March 7th, 2012 by Bruce G · 10 Comments · WW2

It’s weird when someone directly addresses a game design question you’ve been puzzling over, but never thought would be answered. Last year, I wrote a series of articles about simulation, Gary Grigbsy’s Eagle Day, and the Battle of Britain. I started out wondering how you’d ever make a casual Euro out of something like the Battle of Britain and still keep it historical. Karl Thoroddsen, designer of a new iPad app called The Blitz, had a solution.

Make it a tower defense game.

The Blitz is actually three air war games in one, but it’s clear which one is the focus. Depicting just Kent, Sussex, and Greater London, The Blitz gives you control of a few Spitfire and Hurricane squadrons, several “sector airfields,” a bunch of radar towers, and starts throwing Luftwaffe at you. The mechanics are simple: watch German planes appear on the screen, and send your fighters to intercept them. Just swipe a path for your squadron to follow and watch it fly off to … whoops, didn’t quite intercept.
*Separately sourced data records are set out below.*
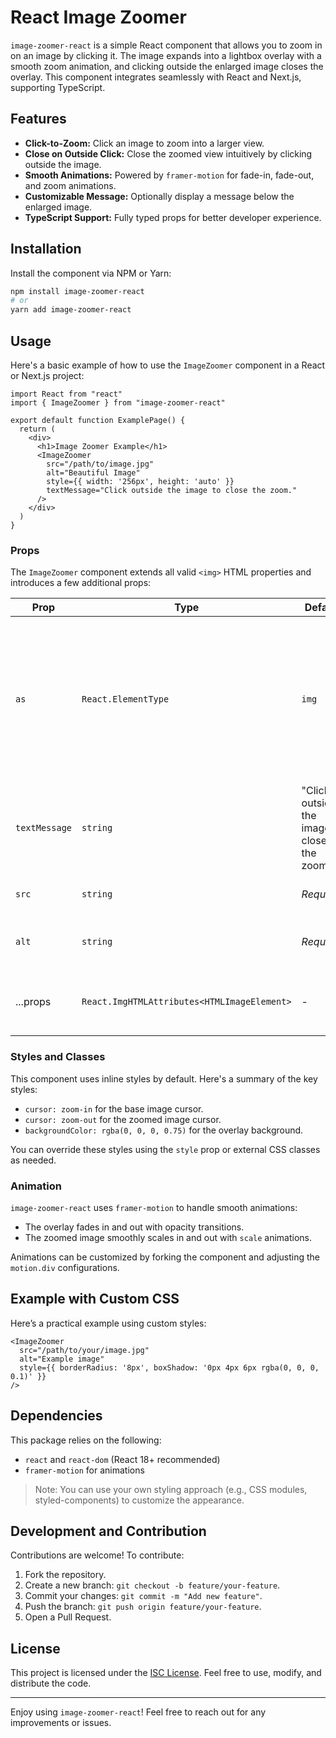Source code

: # React Image Zoomer

`image-zoomer-react` is a simple React component that allows you to zoom in on an image by clicking it. The image expands into a lightbox overlay with a smooth zoom animation, and clicking outside the enlarged image closes the overlay. This component integrates seamlessly with React and Next.js, supporting TypeScript.

## Features

- **Click-to-Zoom:** Click an image to zoom into a larger view.
- **Close on Outside Click:** Close the zoomed view intuitively by clicking outside the image.
- **Smooth Animations:** Powered by `framer-motion` for fade-in, fade-out, and zoom animations.
- **Customizable Message:** Optionally display a message below the enlarged image.
- **TypeScript Support:** Fully typed props for better developer experience.

## Installation

Install the component via NPM or Yarn:

```bash
npm install image-zoomer-react
# or
yarn add image-zoomer-react
```

## Usage

Here's a basic example of how to use the `ImageZoomer` component in a React or Next.js project:

```tsx
import React from "react"
import { ImageZoomer } from "image-zoomer-react"

export default function ExamplePage() {
  return (
    <div>
      <h1>Image Zoomer Example</h1>
      <ImageZoomer
        src="/path/to/image.jpg"
        alt="Beautiful Image"
        style={{ width: '256px', height: 'auto' }}
        textMessage="Click outside the image to close the zoom."
      />
    </div>
  )
}
```

### Props

The `ImageZoomer` component extends all valid `<img>` HTML properties and introduces a few additional props:

| Prop           | Type                                    | Default                                                    | Description                                                                 |
|----------------|-----------------------------------------|------------------------------------------------------------|-----------------------------------------------------------------------------|
| `as`           | `React.ElementType`                    | `img`                                                      | The component used to render the image. Defaults to `<img>`, but can be `Image` from Next.js or any other compatible component. |
| `textMessage`  | `string`                               | "Click outside the image to close the zoom."               | Optional message displayed below the zoomed image.                          |
| `src`          | `string`                               | *Required*                                                 | The image URL to display.                                                   |
| `alt`          | `string`                               | *Required*                                                 | Alternative text for accessibility purposes.                                |
| ...props       | `React.ImgHTMLAttributes<HTMLImageElement>` | -                                                          | Any additional valid props for an `<img>` tag.                              |

### Styles and Classes

This component uses inline styles by default. Here's a summary of the key styles:

- `cursor: zoom-in` for the base image cursor.
- `cursor: zoom-out` for the zoomed image cursor.
- `backgroundColor: rgba(0, 0, 0, 0.75)` for the overlay background.

You can override these styles using the `style` prop or external CSS classes as needed.

### Animation

`image-zoomer-react` uses `framer-motion` to handle smooth animations:

- The overlay fades in and out with opacity transitions.
- The zoomed image smoothly scales in and out with `scale` animations.

Animations can be customized by forking the component and adjusting the `motion.div` configurations.

## Example with Custom CSS

Here’s a practical example using custom styles:

```tsx
<ImageZoomer
  src="/path/to/your/image.jpg"
  alt="Example image"
  style={{ borderRadius: '8px', boxShadow: '0px 4px 6px rgba(0, 0, 0, 0.1)' }}
/>
```

## Dependencies

This package relies on the following:

- `react` and `react-dom` (React 18+ recommended)
- `framer-motion` for animations

> Note: You can use your own styling approach (e.g., CSS modules, styled-components) to customize the appearance.

## Development and Contribution

Contributions are welcome! To contribute:

1. Fork the repository.
2. Create a new branch: `git checkout -b feature/your-feature`.
3. Commit your changes: `git commit -m "Add new feature"`.
4. Push the branch: `git push origin feature/your-feature`.
5. Open a Pull Request.

## License

This project is licensed under the [ISC License](./LICENSE). Feel free to use, modify, and distribute the code.

---

Enjoy using `image-zoomer-react`! Feel free to reach out for any improvements or issues.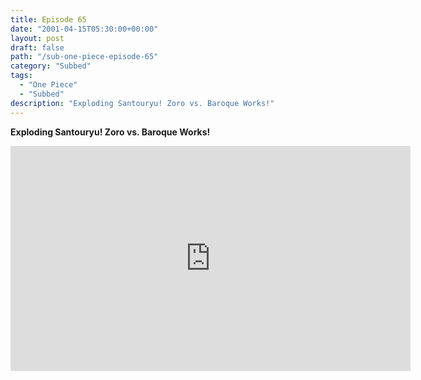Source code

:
 ```yaml
---
title: Episode 65
date: "2001-04-15T05:30:00+00:00"
layout: post
draft: false
path: "/sub-one-piece-episode-65"
category: "Subbed"
tags:
  - "One Piece"
  - "Subbed"
description: "Exploding Santouryu! Zoro vs. Baroque Works!"
---
```


**Exploding Santouryu! Zoro vs. Baroque Works!**

<iframe width="640" height="360" src="https://www.rapidvideo.com/e/FX3C0IZDIG" frameborder="0" marginwidth=0 marginheight=0 scrolling=no allowfullscreen></iframe>

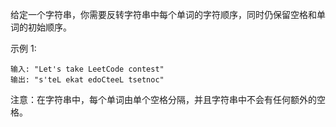 给定一个字符串，你需要反转字符串中每个单词的字符顺序，同时仍保留空格和单词的初始顺序。

示例 1:
```
输入: "Let's take LeetCode contest"
输出: "s'teL ekat edoCteeL tsetnoc"
```
注意：在字符串中，每个单词由单个空格分隔，并且字符串中不会有任何额外的空格。
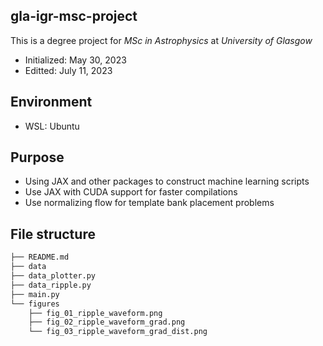 ## gla-igr-msc-project
This is a degree project for *MSc in Astrophysics* at *University of Glasgow*
- Initialized: May 30, 2023
- Editted: July 11, 2023

## Environment
- WSL: Ubuntu

## Purpose
- Using JAX and other packages to construct machine learning scripts
- Use JAX with CUDA support for faster compilations
- Use normalizing flow for template bank placement problems

## File structure
```bash
├── README.md
├── data
├── data_plotter.py
├── data_ripple.py
├── main.py
└── figures
    ├── fig_01_ripple_waveform.png
    ├── fig_02_ripple_waveform_grad.png
    └── fig_03_ripple_waveform_grad_dist.png
```
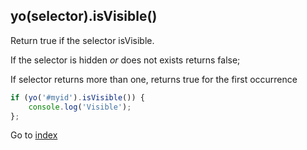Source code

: ## yo(selector).isVisible()

Return true if the selector isVisible. 

If the selector is hidden *or* does not exists returns false; 

If selector returns more than one, returns true for the first occurrence

```javascript
if (yo('#myid').isVisible()) {
    console.log('Visible');
};
```

Go to [index](README.md)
Need to redirect. Oh man, there’s another raid. Gotta send another squadron out. Hey, where did that plane come from? There’s no way I can get there before he bombs the Spitfire factory. Air raid London!

That’s the kind of fast-paced defense of democracy you don’t get in a historical wargame, which makes sense because this isn’t one. In order to make this work, The Blitz discards a whole bunch of historical facts, such as that single raids didn’t permanently knock out radar stations, or that unopposed fighter sweeps didn’t destroy entire squadrons on the ground, or that two successful raids on London didn’t force England to surrender. Those are all game mechanics that make The Blitz a pretty good tower defense game, but a lousy historical wargame. Which was probably the tradeoff Karl Thoroddsen had in mind all along.

The historical liberties are more apparent in the other two scenarios, “Defense of the Reich” and “Operation Tidal Wave.” The former is set in 1944 and pits wave after wave of Flying Fortresses and Liberators against a threadbare German defense of single-seat interceptors, twin-engine night fighters, and Me 262 jets. The target is Berlin, and, as before, two hits and you’re done. This scenario adds antiaircraft batteries, which aren’t very effective at stopping anything and thus are probably the most historically accurate thing in the whole game. Radar towers, aircraft factories, research centers, and airfields are all vulnerable to attack, but this time bombers come from all points of the compass, often simultaneously. In addition, Allied interceptors swarm the map, strafing airbases and tangling with your fighters. If Hitler had lived in this reality, the war would probably have ended much sooner.

The last scenario is the oddest, as it depicts the first, Pyrrhic American raid on the Ploesti oil fields, carried out at the limit of strategic bombing range, far beyond any hope of escort, and into the teeth of some of the strongest air defenses in Europe at that time. “Operation Tidal Wave” (the correct historical name, by the way) flips this around to where American bombers are coming out of every which place, and the Germans have few fighters and no reinforcements. It’s probably not surprising that of the hundred or so people on the leaderboard for the Blitz scenario, only seven tried out the defense of Ploesti.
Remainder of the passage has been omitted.